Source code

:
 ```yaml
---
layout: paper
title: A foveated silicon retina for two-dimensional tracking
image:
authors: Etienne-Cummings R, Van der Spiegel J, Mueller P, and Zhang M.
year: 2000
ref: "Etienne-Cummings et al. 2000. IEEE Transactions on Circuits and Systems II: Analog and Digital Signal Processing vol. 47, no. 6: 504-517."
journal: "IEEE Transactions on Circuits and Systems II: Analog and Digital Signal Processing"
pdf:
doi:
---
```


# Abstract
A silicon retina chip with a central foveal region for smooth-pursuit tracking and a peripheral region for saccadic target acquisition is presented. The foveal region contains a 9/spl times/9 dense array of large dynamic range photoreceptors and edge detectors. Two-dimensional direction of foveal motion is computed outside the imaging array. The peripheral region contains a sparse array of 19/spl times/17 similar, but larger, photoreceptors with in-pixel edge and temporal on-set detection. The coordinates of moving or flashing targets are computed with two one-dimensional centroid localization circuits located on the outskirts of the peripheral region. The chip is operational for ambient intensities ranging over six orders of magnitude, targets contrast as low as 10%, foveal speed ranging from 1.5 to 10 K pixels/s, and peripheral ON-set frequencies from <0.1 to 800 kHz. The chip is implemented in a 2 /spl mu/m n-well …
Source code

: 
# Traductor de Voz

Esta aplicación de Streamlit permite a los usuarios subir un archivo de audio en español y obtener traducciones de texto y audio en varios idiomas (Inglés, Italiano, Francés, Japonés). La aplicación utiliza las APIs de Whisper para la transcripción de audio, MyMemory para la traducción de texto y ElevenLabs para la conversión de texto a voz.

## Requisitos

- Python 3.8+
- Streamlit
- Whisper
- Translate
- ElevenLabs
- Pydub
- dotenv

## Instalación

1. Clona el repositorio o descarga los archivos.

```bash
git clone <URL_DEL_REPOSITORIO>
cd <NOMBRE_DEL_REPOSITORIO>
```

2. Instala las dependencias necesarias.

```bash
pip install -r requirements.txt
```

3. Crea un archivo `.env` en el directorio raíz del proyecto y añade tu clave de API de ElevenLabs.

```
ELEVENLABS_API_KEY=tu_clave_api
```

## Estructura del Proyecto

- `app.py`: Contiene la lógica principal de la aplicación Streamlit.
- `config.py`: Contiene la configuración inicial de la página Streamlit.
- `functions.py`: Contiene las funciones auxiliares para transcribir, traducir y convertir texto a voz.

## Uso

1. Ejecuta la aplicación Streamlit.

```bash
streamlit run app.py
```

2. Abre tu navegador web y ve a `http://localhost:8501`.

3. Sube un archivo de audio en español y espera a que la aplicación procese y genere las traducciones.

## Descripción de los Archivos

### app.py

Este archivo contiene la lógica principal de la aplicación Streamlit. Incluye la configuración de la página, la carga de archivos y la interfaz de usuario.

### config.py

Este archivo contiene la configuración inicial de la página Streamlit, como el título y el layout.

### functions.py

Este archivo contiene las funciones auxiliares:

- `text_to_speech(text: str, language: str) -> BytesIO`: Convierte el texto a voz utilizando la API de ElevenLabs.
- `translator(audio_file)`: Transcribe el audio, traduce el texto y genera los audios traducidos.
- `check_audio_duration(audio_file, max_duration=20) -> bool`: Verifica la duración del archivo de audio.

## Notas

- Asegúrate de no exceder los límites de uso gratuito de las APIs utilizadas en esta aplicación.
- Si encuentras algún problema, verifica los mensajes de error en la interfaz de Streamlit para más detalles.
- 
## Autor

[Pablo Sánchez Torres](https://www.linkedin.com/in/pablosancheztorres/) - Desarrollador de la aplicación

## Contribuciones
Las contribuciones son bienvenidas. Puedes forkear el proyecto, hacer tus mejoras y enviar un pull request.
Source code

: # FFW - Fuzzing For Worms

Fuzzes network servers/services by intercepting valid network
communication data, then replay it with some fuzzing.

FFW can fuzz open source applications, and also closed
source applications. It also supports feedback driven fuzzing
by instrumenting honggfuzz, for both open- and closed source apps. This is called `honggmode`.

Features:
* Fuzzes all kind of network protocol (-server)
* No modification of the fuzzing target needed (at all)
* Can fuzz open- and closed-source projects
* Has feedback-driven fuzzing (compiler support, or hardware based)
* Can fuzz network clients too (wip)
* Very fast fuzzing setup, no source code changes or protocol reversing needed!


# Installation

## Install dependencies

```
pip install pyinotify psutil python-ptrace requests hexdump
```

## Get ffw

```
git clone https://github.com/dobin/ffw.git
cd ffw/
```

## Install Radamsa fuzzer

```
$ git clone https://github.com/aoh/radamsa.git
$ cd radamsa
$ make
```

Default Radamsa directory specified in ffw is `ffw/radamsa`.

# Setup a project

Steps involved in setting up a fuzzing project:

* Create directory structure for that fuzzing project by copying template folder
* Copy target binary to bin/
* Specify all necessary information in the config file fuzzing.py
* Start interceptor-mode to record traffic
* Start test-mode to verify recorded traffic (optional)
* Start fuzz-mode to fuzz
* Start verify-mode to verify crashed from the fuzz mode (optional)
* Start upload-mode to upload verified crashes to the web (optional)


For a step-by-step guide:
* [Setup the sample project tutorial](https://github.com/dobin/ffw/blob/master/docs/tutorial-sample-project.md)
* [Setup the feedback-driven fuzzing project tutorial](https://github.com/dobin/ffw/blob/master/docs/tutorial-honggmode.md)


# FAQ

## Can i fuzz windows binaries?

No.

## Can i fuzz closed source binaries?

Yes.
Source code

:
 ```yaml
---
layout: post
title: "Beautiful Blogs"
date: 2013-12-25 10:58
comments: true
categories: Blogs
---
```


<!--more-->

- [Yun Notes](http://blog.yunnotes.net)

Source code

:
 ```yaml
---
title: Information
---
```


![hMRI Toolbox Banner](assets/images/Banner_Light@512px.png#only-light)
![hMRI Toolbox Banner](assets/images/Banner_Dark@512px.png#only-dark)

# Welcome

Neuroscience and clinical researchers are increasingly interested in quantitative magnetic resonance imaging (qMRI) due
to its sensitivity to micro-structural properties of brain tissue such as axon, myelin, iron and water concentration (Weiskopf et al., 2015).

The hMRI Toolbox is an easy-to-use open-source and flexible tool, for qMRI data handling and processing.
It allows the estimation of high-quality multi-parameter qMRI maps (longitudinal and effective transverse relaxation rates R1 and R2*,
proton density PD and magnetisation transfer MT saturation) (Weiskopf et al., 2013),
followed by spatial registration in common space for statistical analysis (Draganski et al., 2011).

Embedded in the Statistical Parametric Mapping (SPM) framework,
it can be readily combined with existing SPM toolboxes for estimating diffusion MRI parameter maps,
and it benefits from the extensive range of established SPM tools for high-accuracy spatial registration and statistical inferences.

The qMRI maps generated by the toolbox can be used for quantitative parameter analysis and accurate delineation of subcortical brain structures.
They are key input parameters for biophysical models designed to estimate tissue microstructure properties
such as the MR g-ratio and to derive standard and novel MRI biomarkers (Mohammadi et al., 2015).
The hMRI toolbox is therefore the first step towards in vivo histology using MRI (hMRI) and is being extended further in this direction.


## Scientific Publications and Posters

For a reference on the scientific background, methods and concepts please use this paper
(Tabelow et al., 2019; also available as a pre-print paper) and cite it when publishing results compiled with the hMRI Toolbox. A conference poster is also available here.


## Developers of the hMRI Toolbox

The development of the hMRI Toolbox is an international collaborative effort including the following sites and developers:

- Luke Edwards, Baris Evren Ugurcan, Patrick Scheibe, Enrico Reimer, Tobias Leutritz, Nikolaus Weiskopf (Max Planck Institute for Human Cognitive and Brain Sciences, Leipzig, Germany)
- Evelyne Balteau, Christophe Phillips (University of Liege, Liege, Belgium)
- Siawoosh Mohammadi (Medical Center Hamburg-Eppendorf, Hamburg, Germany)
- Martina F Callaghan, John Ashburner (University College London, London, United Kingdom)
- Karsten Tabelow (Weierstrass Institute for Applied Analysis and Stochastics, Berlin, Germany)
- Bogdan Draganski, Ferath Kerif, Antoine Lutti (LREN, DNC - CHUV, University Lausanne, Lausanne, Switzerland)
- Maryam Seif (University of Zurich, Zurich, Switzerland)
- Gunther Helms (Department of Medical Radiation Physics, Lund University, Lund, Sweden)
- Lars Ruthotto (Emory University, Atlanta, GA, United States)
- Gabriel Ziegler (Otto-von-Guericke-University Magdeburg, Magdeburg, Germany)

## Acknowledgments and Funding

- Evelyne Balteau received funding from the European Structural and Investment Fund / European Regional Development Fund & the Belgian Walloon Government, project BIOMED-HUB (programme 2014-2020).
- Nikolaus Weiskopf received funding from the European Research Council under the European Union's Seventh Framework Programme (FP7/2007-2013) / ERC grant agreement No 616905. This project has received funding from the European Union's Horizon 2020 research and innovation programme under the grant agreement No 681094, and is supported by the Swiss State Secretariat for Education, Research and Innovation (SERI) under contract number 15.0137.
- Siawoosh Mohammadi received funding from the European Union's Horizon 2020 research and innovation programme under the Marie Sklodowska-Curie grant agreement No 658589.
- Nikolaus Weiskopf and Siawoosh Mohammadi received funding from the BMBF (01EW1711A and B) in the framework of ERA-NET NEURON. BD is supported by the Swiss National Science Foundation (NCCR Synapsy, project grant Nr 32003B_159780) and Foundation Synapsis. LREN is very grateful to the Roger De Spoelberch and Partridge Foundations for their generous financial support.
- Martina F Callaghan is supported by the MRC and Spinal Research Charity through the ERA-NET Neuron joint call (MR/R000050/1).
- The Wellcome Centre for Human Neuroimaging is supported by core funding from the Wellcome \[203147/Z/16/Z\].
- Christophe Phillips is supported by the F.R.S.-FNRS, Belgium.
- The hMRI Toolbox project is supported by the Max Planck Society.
----
What the exercise asks> Everything above from the line containing "A silicon retina" down to the line containing "# Traductor de Voz" is to be transcribed exactly, with both of those lines included and nothing else added.

Task answer>
A silicon retina chip with a central foveal region for smooth-pursuit tracking and a peripheral region for saccadic target acquisition is presented. The foveal region contains a 9/spl times/9 dense array of large dynamic range photoreceptors and edge detectors. Two-dimensional direction of foveal motion is computed outside the imaging array. The peripheral region contains a sparse array of 19/spl times/17 similar, but larger, photoreceptors with in-pixel edge and temporal on-set detection. The coordinates of moving or flashing targets are computed with two one-dimensional centroid localization circuits located on the outskirts of the peripheral region. The chip is operational for ambient intensities ranging over six orders of magnitude, targets contrast as low as 10%, foveal speed ranging from 1.5 to 10 K pixels/s, and peripheral ON-set frequencies from <0.1 to 800 kHz. The chip is implemented in a 2 /spl mu/m n-well …
Source code

: 
# Traductor de Voz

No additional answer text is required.